The task: Look through the data below. Collect every line where the word "modo" occurs.

Data extracts:
==================================================

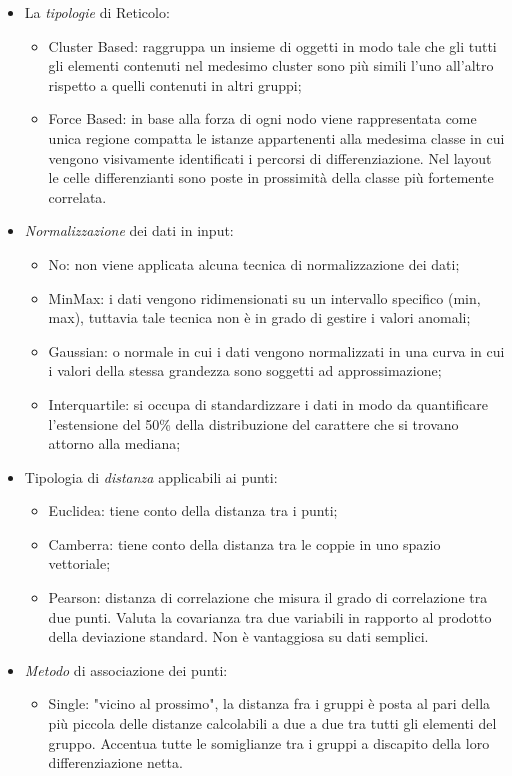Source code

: \begin{itemize}
\item La \textit{tipologie} di Reticolo:
\begin{itemize}
\item Cluster Based: raggruppa un insieme di oggetti in modo tale che gli tutti gli elementi contenuti nel medesimo cluster sono pi\`u simili l'uno all'altro rispetto a quelli contenuti in altri gruppi;
\item Force Based: in base alla forza di ogni nodo viene rappresentata come unica regione compatta le istanze appartenenti alla medesima classe in cui vengono visivamente identificati i percorsi di differenziazione. Nel layout le celle differenzianti sono poste in prossimit\`a della classe pi\`u fortemente correlata.
\end{itemize}
\item \textit{Normalizzazione} dei dati in input:
\begin{itemize}
\item No: non viene applicata alcuna tecnica di normalizzazione dei dati;
\item MinMax: i dati vengono ridimensionati su un intervallo specifico (min, max), tuttavia tale tecnica non \`e in grado di gestire i valori anomali;
\item Gaussian: o normale in cui i dati vengono normalizzati in una curva in cui i valori della stessa grandezza sono soggetti ad approssimazione;
\item Interquartile: si occupa di standardizzare i dati in modo da quantificare l'estensione del 50\% della distribuzione del carattere che si trovano attorno alla mediana;
\end{itemize}
\item Tipologia di \textit{distanza} applicabili ai punti:
\begin{itemize}
\item Euclidea: tiene conto della distanza tra i punti;
\item Camberra: tiene conto della distanza tra le coppie in uno spazio vettoriale;
\item Pearson: distanza di correlazione che misura il grado di correlazione tra due punti. Valuta la covarianza tra due variabili in rapporto al prodotto della deviazione standard. Non \`e vantaggiosa su dati semplici.
\end{itemize}
\item \textit{Metodo} di associazione dei punti:
\begin{itemize}
\item Single: "vicino al prossimo", la distanza fra i gruppi \`e posta al pari della pi\`u piccola delle distanze calcolabili a due a due tra tutti gli elementi del gruppo. Accentua tutte le somiglianze tra i gruppi a discapito  della loro differenziazione netta.

\end{itemize}
\end{itemize}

==================================================

Completed exercise:
\item Cluster Based: raggruppa un insieme di oggetti in modo tale che gli tutti gli elementi contenuti nel medesimo cluster sono pi\`u simili l'uno all'altro rispetto a quelli contenuti in altri gruppi;
\item Interquartile: si occupa di standardizzare i dati in modo da quantificare l'estensione del 50\% della distribuzione del carattere che si trovano attorno alla mediana;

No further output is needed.